= Beginning of Section =

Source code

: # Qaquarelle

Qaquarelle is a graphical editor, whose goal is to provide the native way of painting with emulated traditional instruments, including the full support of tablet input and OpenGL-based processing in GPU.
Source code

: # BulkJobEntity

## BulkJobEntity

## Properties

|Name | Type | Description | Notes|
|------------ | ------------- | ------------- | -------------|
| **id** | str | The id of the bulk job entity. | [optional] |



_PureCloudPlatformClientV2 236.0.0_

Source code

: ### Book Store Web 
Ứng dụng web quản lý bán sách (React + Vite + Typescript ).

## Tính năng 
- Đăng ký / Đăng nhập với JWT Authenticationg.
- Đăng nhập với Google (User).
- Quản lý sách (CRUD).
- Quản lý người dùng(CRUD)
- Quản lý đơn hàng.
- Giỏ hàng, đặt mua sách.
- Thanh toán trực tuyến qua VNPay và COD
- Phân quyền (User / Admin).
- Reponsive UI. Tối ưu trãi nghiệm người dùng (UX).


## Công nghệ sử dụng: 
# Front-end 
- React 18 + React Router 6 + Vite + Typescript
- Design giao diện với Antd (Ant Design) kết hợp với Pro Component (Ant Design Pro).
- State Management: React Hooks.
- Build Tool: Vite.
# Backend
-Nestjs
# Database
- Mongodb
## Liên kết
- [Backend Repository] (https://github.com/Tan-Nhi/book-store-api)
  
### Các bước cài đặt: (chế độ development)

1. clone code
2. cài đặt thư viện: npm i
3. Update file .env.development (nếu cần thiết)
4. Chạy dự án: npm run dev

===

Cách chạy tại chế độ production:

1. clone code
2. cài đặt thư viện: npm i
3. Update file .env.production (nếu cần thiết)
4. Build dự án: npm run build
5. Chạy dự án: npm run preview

= End of Section =

=== Exercise directions ===
Can you repeat, word for word, every line above from the one containing "- Đăng ký /" down to the one containing "- Phân quyền (User / Admin).", including both?

=== Response to this task ===
- Đăng ký / Đăng nhập với JWT Authenticationg.
- Đăng nhập với Google (User).
- Quản lý sách (CRUD).
- Quản lý người dùng(CRUD)
- Quản lý đơn hàng.
- Giỏ hàng, đặt mua sách.
- Thanh toán trực tuyến qua VNPay và COD
- Phân quyền (User / Admin).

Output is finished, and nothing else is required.